Posted by Rutabaga Staff on 8/6/2013 to Where We Paddle

Benton to State Line


First off, contrary to what Mike Svob reports, it’s the Fever River, NOT the Galena River. Illinoians can call it whatever they choose, but north of the Jo Daviess county line, it’s the Fever, thank you very much. And not because of the ghastly settlement era epidemics–the French Huguenots called it “Riviere au Feve” because of the wild “feve” (or “bean”) flowers growing along its banks.

Moving on: ditch your boat at the bridge where Lafayette County W crosses the river (about two miles west of New Diggings). There’s a put-in on the southeast side of the bridge. Continue on W about three miles and bear left onto Buncombe Road. Proceed about four miles until the intersection with Kennedy Road. The river take-out is on the left. Ditch car. Begin pedaling. Enjoy mining era debris.
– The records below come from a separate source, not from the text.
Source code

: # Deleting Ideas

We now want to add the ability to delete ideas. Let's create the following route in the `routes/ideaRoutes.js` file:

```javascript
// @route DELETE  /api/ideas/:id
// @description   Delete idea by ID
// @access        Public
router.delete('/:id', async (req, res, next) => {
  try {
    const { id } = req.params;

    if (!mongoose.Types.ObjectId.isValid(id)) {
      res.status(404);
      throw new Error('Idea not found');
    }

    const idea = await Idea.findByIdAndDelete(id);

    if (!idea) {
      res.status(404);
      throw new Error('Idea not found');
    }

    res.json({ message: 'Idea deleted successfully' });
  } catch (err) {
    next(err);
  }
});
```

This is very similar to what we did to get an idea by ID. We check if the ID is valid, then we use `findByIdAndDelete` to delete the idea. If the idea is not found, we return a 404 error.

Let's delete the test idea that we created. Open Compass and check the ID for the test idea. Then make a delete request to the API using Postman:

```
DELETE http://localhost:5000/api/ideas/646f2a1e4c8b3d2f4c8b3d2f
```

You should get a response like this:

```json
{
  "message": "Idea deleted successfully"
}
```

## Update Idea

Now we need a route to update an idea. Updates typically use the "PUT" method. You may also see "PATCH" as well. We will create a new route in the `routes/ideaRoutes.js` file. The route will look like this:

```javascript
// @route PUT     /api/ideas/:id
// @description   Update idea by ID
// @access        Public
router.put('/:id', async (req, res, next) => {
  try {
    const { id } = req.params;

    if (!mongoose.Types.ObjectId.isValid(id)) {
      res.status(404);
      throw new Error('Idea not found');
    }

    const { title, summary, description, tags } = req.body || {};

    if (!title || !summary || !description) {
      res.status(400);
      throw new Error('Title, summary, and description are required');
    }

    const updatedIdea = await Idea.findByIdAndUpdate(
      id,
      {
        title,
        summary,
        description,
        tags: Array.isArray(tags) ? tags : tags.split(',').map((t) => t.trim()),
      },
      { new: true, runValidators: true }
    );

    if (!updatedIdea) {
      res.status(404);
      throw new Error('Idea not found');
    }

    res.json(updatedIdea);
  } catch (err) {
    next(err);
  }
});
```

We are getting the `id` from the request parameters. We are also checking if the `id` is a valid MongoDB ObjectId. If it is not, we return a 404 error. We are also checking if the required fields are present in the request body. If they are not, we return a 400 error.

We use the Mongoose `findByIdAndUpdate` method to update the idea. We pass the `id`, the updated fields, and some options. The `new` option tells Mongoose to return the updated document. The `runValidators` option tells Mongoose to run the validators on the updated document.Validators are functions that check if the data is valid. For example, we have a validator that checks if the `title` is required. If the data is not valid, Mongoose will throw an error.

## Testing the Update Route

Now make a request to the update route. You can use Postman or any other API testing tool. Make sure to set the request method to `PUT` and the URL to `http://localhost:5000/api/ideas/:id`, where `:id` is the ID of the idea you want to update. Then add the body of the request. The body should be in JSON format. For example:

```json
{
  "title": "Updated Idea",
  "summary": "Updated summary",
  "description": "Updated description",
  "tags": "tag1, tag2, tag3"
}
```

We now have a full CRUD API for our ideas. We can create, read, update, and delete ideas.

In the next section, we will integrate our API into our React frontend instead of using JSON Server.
This area of the state is soooo cool! There were over one hundred lead and zinc mines from the 1830s to the 1970s in the area. As long as you’re down here, stop at Shullsburg or Benton and pony up fifteen bucks for the locally published TOUR GUIDE TO THE MINES. It will explain a good deal of what you’ll see along the river.

The Fever’s decent gradient, many riffles, and low volume definitely make it a plastic boat/plastic paddle run (at least on summer days). You begin your paddle with a steep wooded limestone wall on river left and open pasture on river right. The river cuts deeply through pasture, and you’re facing five feet of rich black earth sheerwall. A mile downriver, there’s an old rail bridge (circa 1917) abutment in the river, and on river right there’s a long abandoned rail tunnel well worth plowing through the nettles to explore. The next several miles are cow-laden, and the girls get kind of temperamental when you paddle between them and their calves, so pay attention. Also, it gets real old, real fast, continually inquiring “Got Milk?” as you paddle past.

At mile three, there’s a rusty truss bridge apparently connecting nowhere to nowhere west. The banks become woodier and steeper, and you’ve entered the land of the frogs. Shut up, sit still, and listen. After a few minutes, the air resonates with their sounds. If it’s suppertime, blue heron will join the fun and dine on frog legs (and other froggy bodyparts). There’s quite a bit of wildlife along here. I got to smacking deerflies, dropping them in the water, and watching yellow bass hit on them.

A few miles past the old iron bridge, you’ll find another abandoned rail tunnel off on river left. I’m afraid I was too beat to explore it… guess I have to go back! Paddle another mile, and the take-out is on the right. The bike shuttle is about half an hour, and the river time is at least two hours… much more if you explore.

The key to enjoying this trip is purchasing the tour guide mentioned earlier. You’ll know what you’re seeing as far as human creation and appreciate it more. If not…well, there’s enough Divine creation on this stretch to keep you busy.